Healthcare Associated Infections Research Group, University of Leeds.
Clin Infect Dis. 2018 Sep 14;67(7):1035-1044. doi: 10.1093/cid/ciy252.
Rates of Clostridium difficile infection vary widely across Europe, as do prevalent ribotypes. The extent of Europe-wide diversity within each ribotype, however, is unknown.
Inpatient diarrheal fecal samples submitted on a single day in summer and winter (2012-2013) to laboratories in 482 European hospitals were cultured for C. difficile, and isolates the 10 most prevalent ribotypes were whole-genome sequenced. Within each ribotype, country-based sequence clustering was assessed using the ratio of the median number of single-nucleotide polymorphisms between isolates within versus across different countries, using permutation tests. Time-scaled Bayesian phylogenies were used to reconstruct the historical location of each lineage.
Sequenced isolates (n = 624) were from 19 countries. Five ribotypes had within-country clustering: ribotype 356, only in Italy; ribotype 018, predominantly in Italy; ribotype 176, with distinct Czech and German clades; ribotype 001/072, including distinct German, Slovakian, and Spanish clades; and ribotype 027, with multiple predominantly country-specific clades including in Hungary, Italy, Germany, Romania, and Poland. By contrast, we found no within-country clustering for ribotypes 078, 015, 002, 014, and 020, consistent with a Europe-wide distribution. Fluoroquinolone resistance was significantly more common in within-country clustered ribotypes (P = .009). Fluoroquinolone-resistant isolates were also more tightly clustered geographically with a median (interquartile range) of 43 (0-213) miles between each isolate and the most closely genetically related isolate, versus 421 (204-680) miles in nonresistant pairs (P < .001).
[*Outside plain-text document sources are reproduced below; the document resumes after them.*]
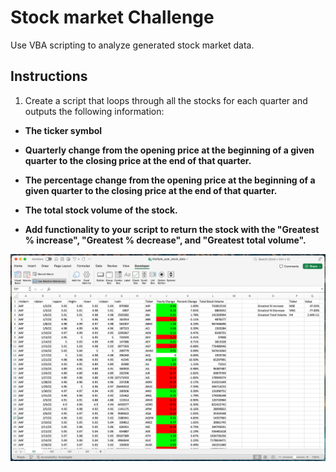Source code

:# Stock market Challenge

Use VBA scripting to analyze generated stock market data.


## Instructions
1. Create a script that loops through all the stocks for each quarter and outputs the following information:

* **The ticker symbol**

* **Quarterly change from the opening price at the beginning of a given quarter to the closing price at the end of that quarter.**

* **The percentage change from the opening price at the beginning of a given quarter to the closing price at the end of that quarter.**

* **The total stock volume of the stock.**

* **Add functionality to your script to return the stock with the "Greatest % increase", "Greatest % decrease", and "Greatest total volume".**

![](https://github.com/ocarolinne/VBA-challenge/blob/main/VBA_Screenshots/Stocks_Q1.png)
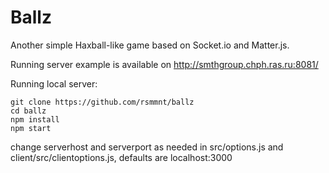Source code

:# Ballz
Another simple Haxball-like game based on Socket.io and Matter.js.

Running server example is available on http://smthgroup.chph.ras.ru:8081/

Running local server: 

    git clone https://github.com/rsmmnt/ballz
    cd ballz
    npm install
    npm start

change serverhost and serverport as needed in src/options.js and client/src/clientoptions.js, defaults are localhost:3000
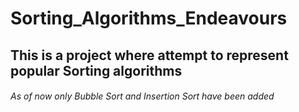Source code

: # Sorting_Algorithms_Endeavours
## This is a project where attempt to represent popular Sorting algorithms
###### As of now only Bubble Sort and Insertion Sort have been added
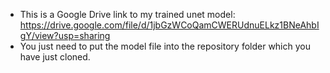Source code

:- This is a Google Drive link to my trained unet model: https://drive.google.com/file/d/1jbGzWCoQamCWERUdnuELkz1BNeAhbIgY/view?usp=sharing
- You just need to put the model file into the repository folder which you have just cloned.
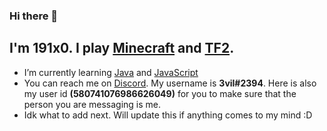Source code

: ### Hi there 👋

## I'm 191x0. I play [Minecraft](https://www.minecraft.net/) and [TF2](https://www.teamfortress.com/).

- I’m currently learning [Java](https://www.java.com/en/) and [JavaScript](https://www.javascript.com/)
- You can reach me on [Discord](https://www.discord.com/). My username is **3vil#2394**. Here is also my user id __**(580741076986626049)**__ for you to make sure that the person you are messaging is me.
- Idk what to add next. Will update this if anything comes to my mind :D
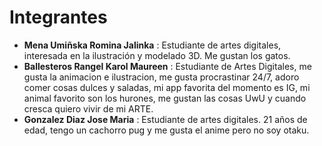 # Integrantes

* **Mena Umiñska Romina Jalinka** : Estudiante de artes digitales, interesada en la ilustración y modelado 3D. Me gustan los gatos.
* **Ballesteros Rangel Karol Maureen** : Estudiante de Artes Digitales, me gusta la animacion e ilustracion, me gusta procrastinar 24/7, adoro comer cosas dulces y saladas, mi app favorita del momento es IG, mi animal favorito son los hurones, me gustan las cosas UwU y cuando cresca quiero vivir de mi ARTE. 
* **Gonzalez Diaz Jose Maria** : Estudiante de artes digitales. 21 años de edad, tengo un cachorro pug y me gusta el anime pero no soy otaku.

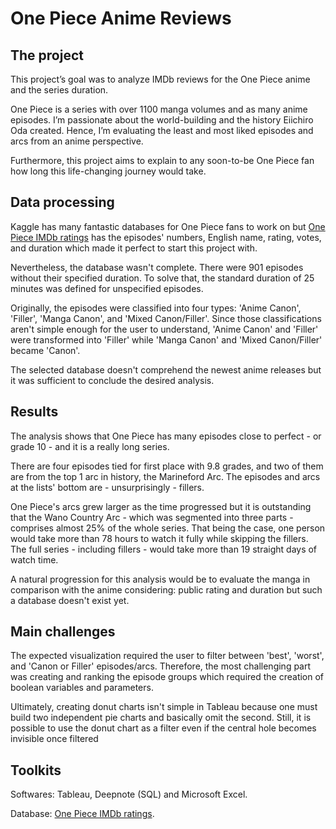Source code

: # One Piece Anime Reviews

## The project
This project’s goal was to analyze IMDb reviews for the One Piece anime and the series duration. </br>

One Piece is a series with over 1100 manga volumes and as many anime episodes. I’m passionate about the world-building and the history Eiichiro Oda created. Hence, I’m evaluating the least and most liked episodes and arcs from an anime perspective.</br>

Furthermore, this project aims to explain to any soon-to-be One Piece fan how long this life-changing journey would take.</br>

## Data processing
Kaggle has many fantastic databases for One Piece fans to work on but [One Piece IMDb ratings](https://www.kaggle.com/datasets/greninja1729/one-piece-imdb-ratings-and-votes) has the episodes' numbers, English name, rating, votes, and duration which made it perfect to start this project with.</br>

Nevertheless, the database wasn't complete. There were 901 episodes without their specified duration. To solve that, the standard duration of 25 minutes was defined for unspecified episodes.

Originally, the episodes were classified into four types: 'Anime Canon', 'Filler', 'Manga Canon', and 'Mixed Canon/Filler'. Since those classifications aren't simple enough for the user to understand, 'Anime Canon' and 'Filler' were transformed into 'Filler' while 'Manga Canon' and 'Mixed Canon/Filler' became 'Canon'.</br>

The selected database doesn't comprehend the newest anime releases but it was sufficient to conclude the desired analysis.</br>

## Results
The analysis shows that One Piece has many episodes close to perfect - or grade 10 - and it is a really long series.</br>

There are four episodes tied for first place with 9.8 grades, and two of them are from the top 1 arc in history, the Marineford Arc. The episodes and arcs at the lists' bottom are - unsurprisingly - fillers.</br>

One Piece's arcs grew larger as the time progressed but it is outstanding that the Wano Country Arc - which was segmented into three parts - comprises almost 25% of the whole series. That being the case, one person would take more than 78 hours to watch it fully while skipping the fillers. The full series - including fillers - would take more than 19 straight days of watch time.</br>

A natural progression for this analysis would be to evaluate the manga in comparison with the anime considering: public rating and duration but such a database doesn't exist yet.</br>

## Main challenges
The expected visualization required the user to filter between 'best', 'worst', and 'Canon or Filler' episodes/arcs. Therefore, the most challenging part was creating and ranking the episode groups which required the creation of boolean variables and parameters.</br>

Ultimately, creating donut charts isn't simple in Tableau because one must build two independent pie charts and basically omit the second. Still, it is possible to use the donut chart as a filter even if the central hole becomes invisible once filtered </br>

## Toolkits
Softwares: Tableau, Deepnote (SQL) and Microsoft Excel.</br>

Database: [One Piece IMDb ratings](https://www.kaggle.com/datasets/greninja1729/one-piece-imdb-ratings-and-votes).</br>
Two distinct patterns of C. difficile ribotype spread were observed, consistent with either predominantly healthcare-associated acquisition or Europe-wide dissemination via other routes/sources, for example, the food chain.
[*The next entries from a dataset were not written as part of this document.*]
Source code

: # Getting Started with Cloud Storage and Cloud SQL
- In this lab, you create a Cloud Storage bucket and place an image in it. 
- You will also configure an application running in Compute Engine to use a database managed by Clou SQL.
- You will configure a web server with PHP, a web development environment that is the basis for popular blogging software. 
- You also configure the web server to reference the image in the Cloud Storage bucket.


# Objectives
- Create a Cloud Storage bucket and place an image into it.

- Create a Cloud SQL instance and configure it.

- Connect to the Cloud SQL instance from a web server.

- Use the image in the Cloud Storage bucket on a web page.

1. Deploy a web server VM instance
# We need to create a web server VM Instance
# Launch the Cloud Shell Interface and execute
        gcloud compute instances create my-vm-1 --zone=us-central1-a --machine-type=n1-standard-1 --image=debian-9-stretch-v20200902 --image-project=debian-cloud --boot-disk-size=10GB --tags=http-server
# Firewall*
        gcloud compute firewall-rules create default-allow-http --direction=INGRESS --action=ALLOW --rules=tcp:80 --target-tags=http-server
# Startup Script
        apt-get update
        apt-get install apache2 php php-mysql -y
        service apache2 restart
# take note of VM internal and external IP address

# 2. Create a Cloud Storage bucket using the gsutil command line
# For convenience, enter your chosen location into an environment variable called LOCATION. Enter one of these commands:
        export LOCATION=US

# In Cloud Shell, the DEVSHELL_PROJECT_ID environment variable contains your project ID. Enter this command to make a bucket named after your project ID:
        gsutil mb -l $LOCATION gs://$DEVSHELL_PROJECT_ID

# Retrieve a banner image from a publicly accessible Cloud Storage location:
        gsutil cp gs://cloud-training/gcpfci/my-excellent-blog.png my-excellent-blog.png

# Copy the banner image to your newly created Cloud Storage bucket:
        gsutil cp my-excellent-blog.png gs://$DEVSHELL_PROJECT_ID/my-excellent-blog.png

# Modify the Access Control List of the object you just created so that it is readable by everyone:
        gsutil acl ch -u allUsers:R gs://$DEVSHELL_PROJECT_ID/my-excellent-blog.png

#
欧洲各地艰难梭菌感染的发生率差异很大,流行的核糖体类型也不同。然而,每个核糖体类型在整个欧洲范围内的多样性程度尚不清楚。
在 2012 年至 2013 年夏季和冬季的一天,将来自 482 家欧洲医院的住院腹泻粪便样本提交给实验室进行艰难梭菌培养,并对 10 种最常见的核糖体类型的分离株进行全基因组测序。使用中位数的单核苷酸多态性数量的比率,在每个核糖体类型内,使用排列检验评估基于国家的序列聚类,该比率是在一个国家内的分离株之间与不同国家的分离株之间进行比较的。使用时间标度贝叶斯系统发育树来重建每个谱系的历史位置。
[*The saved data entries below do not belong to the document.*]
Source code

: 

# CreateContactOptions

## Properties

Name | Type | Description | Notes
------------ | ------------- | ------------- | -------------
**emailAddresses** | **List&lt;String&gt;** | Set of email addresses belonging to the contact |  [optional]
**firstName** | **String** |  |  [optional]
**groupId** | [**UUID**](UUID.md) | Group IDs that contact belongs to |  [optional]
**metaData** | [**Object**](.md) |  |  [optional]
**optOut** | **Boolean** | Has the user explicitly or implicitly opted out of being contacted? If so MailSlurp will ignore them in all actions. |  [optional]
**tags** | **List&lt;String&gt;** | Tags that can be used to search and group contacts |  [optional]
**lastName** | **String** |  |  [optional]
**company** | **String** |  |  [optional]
测序分离株(n=624)来自 19 个国家。5 种核糖体类型存在国内聚类:核糖体 356 型,仅在意大利;核糖体 018 型,主要在意大利;核糖体 176 型,具有独特的捷克和德国分支;核糖体 001/072 型,包括独特的德国、斯洛伐克和西班牙分支;核糖体 027 型,具有多个主要国家特异性分支,包括匈牙利、意大利、德国、罗马尼亚和波兰。相比之下,我们发现核糖体 078、015、002、014 和 020 型不存在国内聚类,这与欧洲范围内的分布一致。氟喹诺酮类耐药性在国内聚类核糖体中更为常见(P=0.009)。氟喹诺酮类耐药性分离株在地理上也更为紧密聚类,每个分离株与其最密切遗传相关的分离株之间的中位数(四分位间距)为 43(0-213)英里,而非耐药性对之间的中位数为 421(204-680)英里(P<0.001)。
观察到两种不同的艰难梭菌核糖体传播模式,这与主要通过医疗保健相关获得或通过其他途径/来源(例如食物链)在整个欧洲传播一致。